INSTRUCTIONS FOR THE TASK: Where a line of the entries holds the string "pygame", copy that line.

RECORDS PROVIDED:
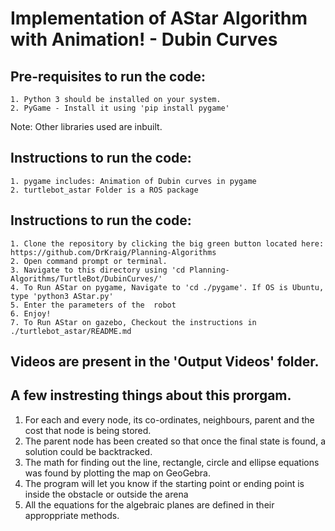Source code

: <h1>Implementation of AStar Algorithm with Animation! - Dubin Curves</h1>

  <h2>Pre-requisites to run the code:</h2>

    1. Python 3 should be installed on your system.
    2. PyGame - Install it using 'pip install pygame'

Note:  Other libraries used are inbuilt.</br>

<h2>Instructions to run the code:</h2>
  
    1. pygame includes: Animation of Dubin curves in pygame
    2. turtlebot_astar Folder is a ROS package

  <h2>Instructions to run the code:</h2>
  
    1. Clone the repository by clicking the big green button located here: https://github.com/DrKraig/Planning-Algorithms
    2. Open command prompt or terminal.
    3. Navigate to this directory using 'cd Planning-Algorithms/TurtleBot/DubinCurves/'
    4. To Run AStar on pygame, Navigate to 'cd ./pygame'. If OS is Ubuntu, type 'python3 AStar.py'
    5. Enter the parameters of the  robot
    6. Enjoy!
    7. To Run AStar on gazebo, Checkout the instructions in ./turtlebot_astar/README.md



<h2>Videos are present in the 'Output Videos' folder. </h2>

## A few instresting things about this prorgam.
  1. For each and every node, its co-ordinates, neighbours, parent and the cost that node is being stored.
  2. The parent node has been created so that once the final state is found, a solution could be backtracked.
  3. The math for finding out the line, rectangle, circle and ellipse equations was found by plotting the map on GeoGebra.
  4. The program will let you know if the starting point or ending point is inside the obstacle or outside the arena
  5. All the equations for the algebraic planes are defined in their approppriate methods.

SOLUTION TO THE EXERCISE:
    2. PyGame - Install it using 'pip install pygame'
    1. pygame includes: Animation of Dubin curves in pygame
    4. To Run AStar on pygame, Navigate to 'cd ./pygame'. If OS is Ubuntu, type 'python3 AStar.py'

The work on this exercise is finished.